*** Opening Material provided ***
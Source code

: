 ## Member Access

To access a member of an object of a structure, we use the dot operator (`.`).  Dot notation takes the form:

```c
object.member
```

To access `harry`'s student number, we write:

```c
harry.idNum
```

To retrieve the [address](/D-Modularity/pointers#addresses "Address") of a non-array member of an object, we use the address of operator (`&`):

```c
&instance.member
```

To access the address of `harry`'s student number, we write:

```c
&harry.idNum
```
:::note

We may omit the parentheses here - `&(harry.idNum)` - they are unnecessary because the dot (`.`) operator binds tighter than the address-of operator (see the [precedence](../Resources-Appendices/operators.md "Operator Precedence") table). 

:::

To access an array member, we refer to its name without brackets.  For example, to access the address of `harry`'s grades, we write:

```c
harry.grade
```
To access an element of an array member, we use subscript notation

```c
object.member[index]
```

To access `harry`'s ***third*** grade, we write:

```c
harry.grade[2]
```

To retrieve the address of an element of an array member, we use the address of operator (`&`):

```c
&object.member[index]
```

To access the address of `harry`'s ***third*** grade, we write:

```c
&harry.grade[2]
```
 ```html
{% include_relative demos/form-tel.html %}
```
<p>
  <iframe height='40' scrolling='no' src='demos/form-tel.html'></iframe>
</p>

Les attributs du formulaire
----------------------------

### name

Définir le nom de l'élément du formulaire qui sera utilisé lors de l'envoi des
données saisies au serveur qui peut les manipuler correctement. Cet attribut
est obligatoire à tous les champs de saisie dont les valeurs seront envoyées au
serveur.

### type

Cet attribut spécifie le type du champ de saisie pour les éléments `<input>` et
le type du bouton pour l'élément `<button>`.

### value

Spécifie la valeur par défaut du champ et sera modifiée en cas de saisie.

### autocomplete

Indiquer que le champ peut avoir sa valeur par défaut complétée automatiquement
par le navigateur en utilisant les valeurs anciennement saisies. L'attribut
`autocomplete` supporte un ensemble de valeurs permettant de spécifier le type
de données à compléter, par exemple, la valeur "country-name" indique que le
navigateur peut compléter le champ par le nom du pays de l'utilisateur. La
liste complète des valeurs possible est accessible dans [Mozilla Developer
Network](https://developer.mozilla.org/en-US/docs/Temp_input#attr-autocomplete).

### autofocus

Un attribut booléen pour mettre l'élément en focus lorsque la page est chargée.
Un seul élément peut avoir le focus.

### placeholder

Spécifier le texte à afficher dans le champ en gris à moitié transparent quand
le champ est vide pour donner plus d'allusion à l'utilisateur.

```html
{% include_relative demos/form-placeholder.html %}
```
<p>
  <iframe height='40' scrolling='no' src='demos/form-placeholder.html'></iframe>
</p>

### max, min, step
*** Closing Material provided ***
Exercise instructions = Filter the records, keeping only lines that contain "number", and show those lines.

Solution below =
To access `harry`'s student number, we write:
To access the address of `harry`'s student number, we write:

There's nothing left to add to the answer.